Back in 2004, when another technology sector darling, Google Inc., was prepared to go public, Goldman Sachs Group Inc. and its then-CEO Henry M. Paulson also wanted a piece of the company. According to a Newsweek investigative report by Charlie Gasparino, Paulson's backroom attempt at procuring pre-IPO shares from several venture capital firms upset Google executives, who eventually cut out the Wall Street investment bank from its IPO process, costing Goldman millions of dollars in fees.

But this time, Goldman was not to be denied.

Goldman bought a stake in Facebook, the Internet company founded by baby-faced CEO Mark Zuckerberg, for $450 million while assuming the company's valuation of $50 billion.

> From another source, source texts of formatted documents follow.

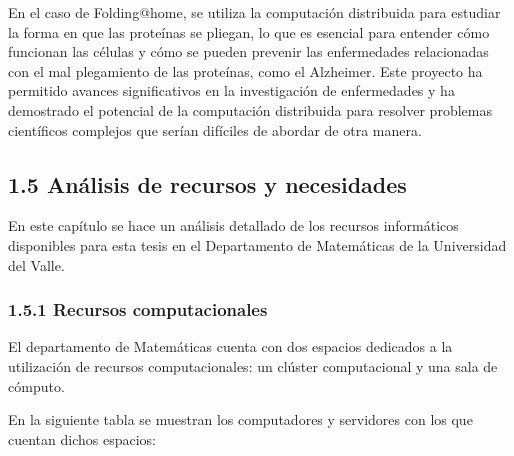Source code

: \begin{spacing}{1.5}
  En el caso de Folding@home, se utiliza la computación distribuida para estudiar la forma en que las proteínas se pliegan, lo que es esencial para entender cómo funcionan las células y cómo se pueden prevenir las enfermedades relacionadas con el mal plegamiento de las proteínas, como el Alzheimer. Este proyecto ha permitido avances significativos en la investigación de enfermedades y ha demostrado el potencial de la computación distribuida para resolver problemas científicos complejos que serían difíciles de abordar de otra manera. \cite{Folding@home-1}\subsection{1.5 Análisis de recursos y necesidades}
  En este capítulo se hace un análisis detallado de los recursos informáticos disponibles para esta tesis en el Departamento de Matemáticas de la Universidad del Valle.

  \subsubsection{1.5.1 Recursos computacionales}
  El departamento de Matemáticas cuenta con dos espacios dedicados a la utilización de recursos computacionales: un clúster computacional y una sala de cómputo.

  En la siguiente tabla se muestran los computadores y servidores con los que cuentan dichos espacios:
  \vspace{3mm}


\end{spacing}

Much has been made by Wall Street analysis and the media regarding Facebook's meteoric rise in valuation since its early days, but without a set of public financials or publicly traded shares, Facebook's valuation remains indeterminable. An investor can purchase a quantifiable stake in Facebook for any price as long as Facebook's current owners and management agree.

Ultimately, this deal speaks more about Goldman than about Facebook.

For one, Goldman today remains the top investment bank, and the deal proves that it has the client demand to pull off an expensive investment in Facebook.

Two, dealmaking for Wall Street banks is as risky as ever.

Goldman disclosed last week while pitching clients to purchase private shares in Facebook, that it might hedge or sell its own investment in the firm—potentially betting against the performance of Facebook's shares.

This brings to mind last year's negative publicity Goldman suffered as it was sued for several collateralized debt obligation (CDO) assets it was securitizing to sell to clients, while secretively betting against the securities itself. Goldman ultimately settled with regulators but it is still mending the reputational risk it suffered as a result of the deals.

All is well if Goldman discloses such actions on its part to its clients, which it has done in its most recent deal.

The recent Dodd-Frank Financial Reform Act puts clamps on how much investment banks can gamble with ordinary consumers' money, sets limits on bailouts, and hopefully, puts a stop to the concept of “too big to fail.”

But gambling is still alive and well among savvy and willing parties, and any prudent bank should hedge its investments, as such large bets for—or against—any one company is risky business. For a highly leveraged bank, losing hundreds of millions of dollars can spell doom.

Facebook, for all the hubbub it receives in the press, is still a very small company with minimal positive cash flows or earnings. Its value could tumble as quickly as it rose in recent years, if the dot-com bubble of 2000 serves us any warning.

But in the end, the Wall Street machine still gets its way. Its deep pockets and extensive connections will continue to shape the business world, one gamble at a time.

Only time will tell whether it—or its clientele—profits or flops on this one.